2 December 2017
GDPR Top Tips
Following a series of data protection – GDPR training sessions for schools, charities and museums this month, here are my top tips.
Top Tip #1: Avoid scare-mongering about GDPR. Its a step up from current data protection laws, and there is no magic bullet. GDPR is about embedding long term systematic “privacy by design” processes and policies within organisations. There is no ICT system that solves it!
Top Tip #2: You can bring together your external compliance obligations in one place. For example, your privacy notice should clearly state why you are collecting personal data etc. It can be published online with your copyright notice which explains what your position is on copyright, and stating what users to your website can do with your content.
Top Tip #3: Being compliant with Data Protection falls within Schools, colleges and university’s broader safe guarding responsibilities.
Top Tip #4: Data Protection laws apply to print and digital forms of personal data. Know what you have, why and where it is stored. Decide if you should keep it or not, and if so, make sure you plan how you keep it safe.
Top Tip #5: If you can’t find a legal justification for processing personal data, delete or destroy. Otherwise its your risk.
Top Tip #6: The new Data Protection laws are a great opportunity to spring clean your personal data and/or reconnect with people with whom the personal data you hold on them belongs.
Top Tip #7: Make sure you understand your obligations as a Data Controller when others are processing your personal data on your behalf. Always ensure you use robust contractual agreements between you and your data processors.
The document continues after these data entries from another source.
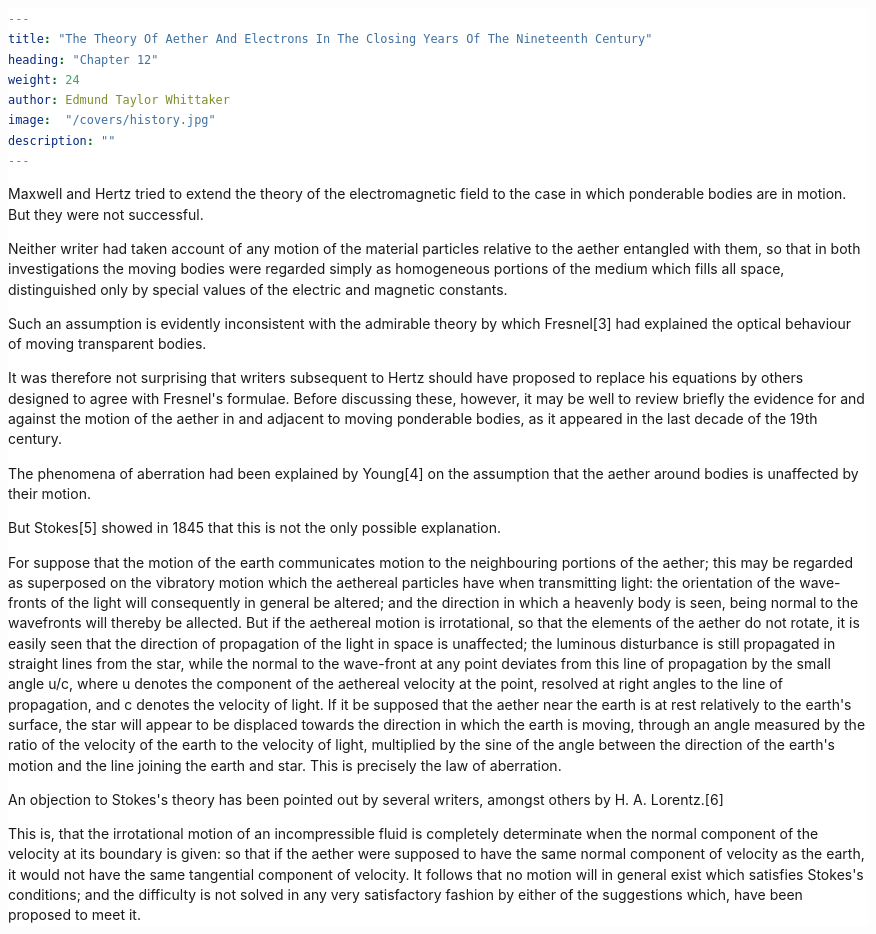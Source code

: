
 ```yaml
---
title: "The Theory Of Aether And Electrons In The Closing Years Of The Nineteenth Century"
heading: "Chapter 12"
weight: 24
author: Edmund Taylor Whittaker
image:  "/covers/history.jpg"
description: ""
---
```





Maxwell and Hertz tried to extend the theory of the electromagnetic field to the case in which ponderable bodies are in motion. But they were not successful. 

Neither writer had taken account of any motion of the material particles relative to the aether entangled with them, so that in both investigations the moving bodies were regarded simply as homogeneous portions of the medium which fills all space, distinguished only by special values of the electric and magnetic constants.

Such an assumption is evidently inconsistent with the admirable theory by which Fresnel[3] had explained the optical behaviour of moving transparent bodies.

It was therefore not surprising that writers subsequent to Hertz should have proposed to replace his equations by others designed to agree with Fresnel's formulae. Before discussing these, however, it may be well to review briefly the evidence for and against the motion of the aether in and adjacent to moving ponderable bodies, as it appeared in the last decade of the 19th century.

The phenomena of aberration had been explained by Young[4] on the assumption that the aether around bodies is unaffected by their motion.

But Stokes[5] showed in 1845 that this is not the only possible explanation.

For suppose that the motion of the earth communicates motion to the neighbouring portions of the aether; this may be regarded as superposed on the vibratory motion which the aethereal particles have when transmitting light: the orientation of the wave-fronts of the light will consequently in general be altered; and the direction in which a heavenly body is seen, being normal to the wavefronts will thereby be allected. But if the aethereal motion is irrotational, so that the elements of the aether do not rotate, it is easily seen that the direction of propagation of the light in space is unaffected; the luminous disturbance is still propagated in straight lines from the star, while the normal to the wave-front at any point deviates from this line of propagation by the small angle u/c, where u denotes the component of the aethereal velocity at the point, resolved at right angles to the line of propagation, and c denotes the velocity of light. If it be supposed that the aether near the earth is at rest relatively to the earth's surface, the star will appear to be displaced towards the direction in which the earth is moving, through an angle measured by the ratio of the velocity of the earth to the velocity of light, multiplied by the sine of the angle between the direction of the earth's motion and the line joining the earth and star. This is precisely the law of aberration.

An objection to Stokes's theory has been pointed out by several writers, amongst others by H. A. Lorentz.[6] 

This is, that the irrotational motion of an incompressible fluid is completely determinate when the normal component of the velocity at its boundary is given: so that if the aether were supposed to have the same normal component of velocity as the earth, it would not have the same tangential component of velocity. It follows that no motion will in general exist which satisfies Stokes's conditions; and the difficulty is not solved in any very satisfactory fashion by either of the suggestions which, have been proposed to meet it.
Top Tip #8: Think holistically about how you can embed “Privacy by Design” into everything you do. Your existing policies like social media, ICT & HR can usefully be amended to cover your new GDPR obligations.
Top Tip #9: Embed clear guidance about data protection into staff awareness & engagement. its everyone’s responsibility.
Top Tip #10: Map out your next steps to be complaint with GDPR in an action plan comprised of short, medium and long term actions and who will take them forward. You won’t be able to do everything at once, but you can start your journey sensibly whilst committing to long-term organisational change.